--- START ---
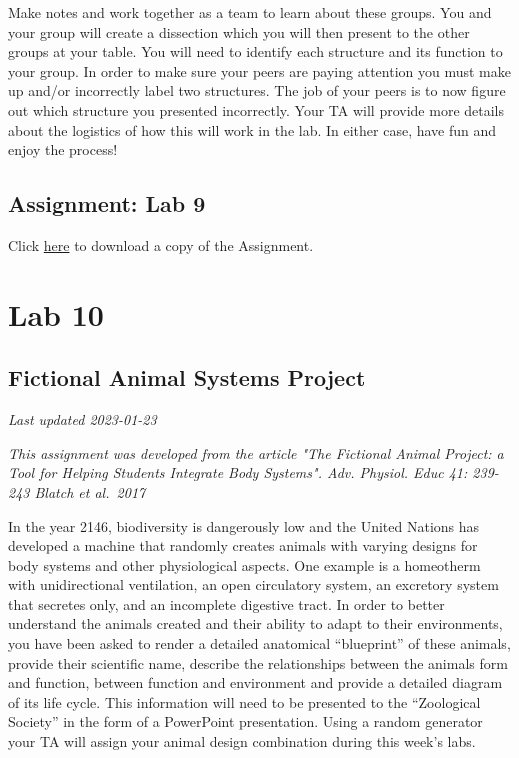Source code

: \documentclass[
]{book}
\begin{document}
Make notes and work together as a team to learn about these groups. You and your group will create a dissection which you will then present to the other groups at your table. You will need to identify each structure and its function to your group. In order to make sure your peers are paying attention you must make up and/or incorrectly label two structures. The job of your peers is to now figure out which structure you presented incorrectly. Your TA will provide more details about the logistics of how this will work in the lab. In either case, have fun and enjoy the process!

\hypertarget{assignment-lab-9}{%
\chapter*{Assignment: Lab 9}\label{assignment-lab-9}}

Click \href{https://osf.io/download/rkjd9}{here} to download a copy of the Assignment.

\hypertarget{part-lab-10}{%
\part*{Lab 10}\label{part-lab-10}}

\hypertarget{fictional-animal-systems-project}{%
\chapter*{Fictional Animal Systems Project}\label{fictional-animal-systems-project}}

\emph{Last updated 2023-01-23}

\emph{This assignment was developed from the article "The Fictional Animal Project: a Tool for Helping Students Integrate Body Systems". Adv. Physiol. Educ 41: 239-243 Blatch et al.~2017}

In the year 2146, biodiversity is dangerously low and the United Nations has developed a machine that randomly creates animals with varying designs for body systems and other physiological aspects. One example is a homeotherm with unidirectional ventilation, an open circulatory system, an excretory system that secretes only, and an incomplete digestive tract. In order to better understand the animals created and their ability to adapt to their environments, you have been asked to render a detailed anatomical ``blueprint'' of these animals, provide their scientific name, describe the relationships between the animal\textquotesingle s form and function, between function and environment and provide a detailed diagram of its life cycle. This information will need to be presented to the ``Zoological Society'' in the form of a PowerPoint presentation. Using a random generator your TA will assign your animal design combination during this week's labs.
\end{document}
--- END ---
--- START ---
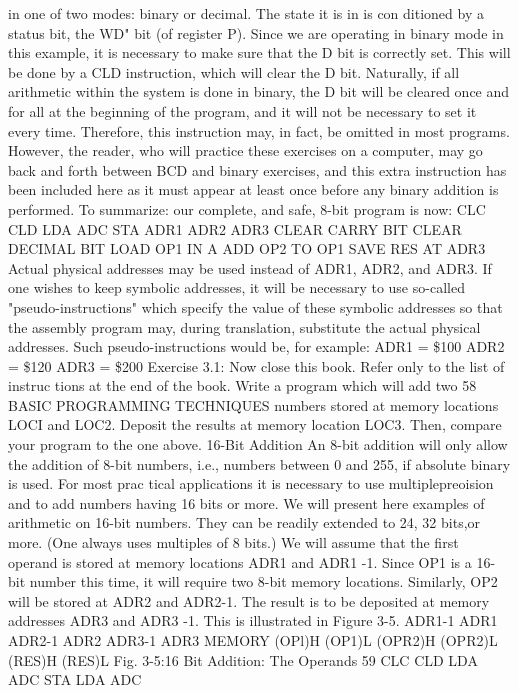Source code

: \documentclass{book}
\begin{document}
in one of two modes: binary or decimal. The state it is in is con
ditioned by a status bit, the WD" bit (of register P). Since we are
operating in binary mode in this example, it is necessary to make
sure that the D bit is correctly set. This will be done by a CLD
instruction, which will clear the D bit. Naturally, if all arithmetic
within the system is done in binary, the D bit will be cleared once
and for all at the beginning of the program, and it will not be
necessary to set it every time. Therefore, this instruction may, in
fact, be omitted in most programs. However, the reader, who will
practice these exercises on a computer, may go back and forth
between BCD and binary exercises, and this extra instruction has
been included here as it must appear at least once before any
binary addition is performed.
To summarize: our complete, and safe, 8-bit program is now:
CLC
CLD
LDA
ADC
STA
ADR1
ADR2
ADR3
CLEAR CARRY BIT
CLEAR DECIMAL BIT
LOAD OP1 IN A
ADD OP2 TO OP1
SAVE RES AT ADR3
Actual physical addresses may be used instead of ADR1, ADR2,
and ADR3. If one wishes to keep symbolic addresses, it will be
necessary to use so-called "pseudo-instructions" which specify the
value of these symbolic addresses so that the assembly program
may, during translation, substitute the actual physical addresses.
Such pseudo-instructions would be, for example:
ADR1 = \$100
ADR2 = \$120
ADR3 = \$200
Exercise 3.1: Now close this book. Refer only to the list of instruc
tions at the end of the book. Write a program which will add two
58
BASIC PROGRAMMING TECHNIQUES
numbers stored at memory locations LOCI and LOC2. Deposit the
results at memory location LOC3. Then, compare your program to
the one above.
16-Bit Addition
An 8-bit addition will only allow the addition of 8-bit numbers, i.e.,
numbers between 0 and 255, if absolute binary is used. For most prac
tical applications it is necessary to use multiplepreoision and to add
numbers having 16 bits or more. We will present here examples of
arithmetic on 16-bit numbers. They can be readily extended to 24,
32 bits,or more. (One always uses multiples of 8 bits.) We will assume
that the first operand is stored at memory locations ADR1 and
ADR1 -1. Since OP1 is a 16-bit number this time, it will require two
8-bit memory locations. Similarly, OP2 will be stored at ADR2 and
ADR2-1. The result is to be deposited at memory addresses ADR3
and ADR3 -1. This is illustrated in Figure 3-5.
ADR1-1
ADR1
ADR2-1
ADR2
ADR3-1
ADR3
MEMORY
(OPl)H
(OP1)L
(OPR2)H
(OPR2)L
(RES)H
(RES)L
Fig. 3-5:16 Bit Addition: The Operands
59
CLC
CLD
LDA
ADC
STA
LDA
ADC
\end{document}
--- END ---
> **ACTIVITY**
Copy every line above that includes the string "must".

> **EXPECTED OUTPUT**
Make notes and work together as a team to learn about these groups. You and your group will create a dissection which you will then present to the other groups at your table. You will need to identify each structure and its function to your group. In order to make sure your peers are paying attention you must make up and/or incorrectly label two structures. The job of your peers is to now figure out which structure you presented incorrectly. Your TA will provide more details about the logistics of how this will work in the lab. In either case, have fun and enjoy the process!
been included here as it must appear at least once before any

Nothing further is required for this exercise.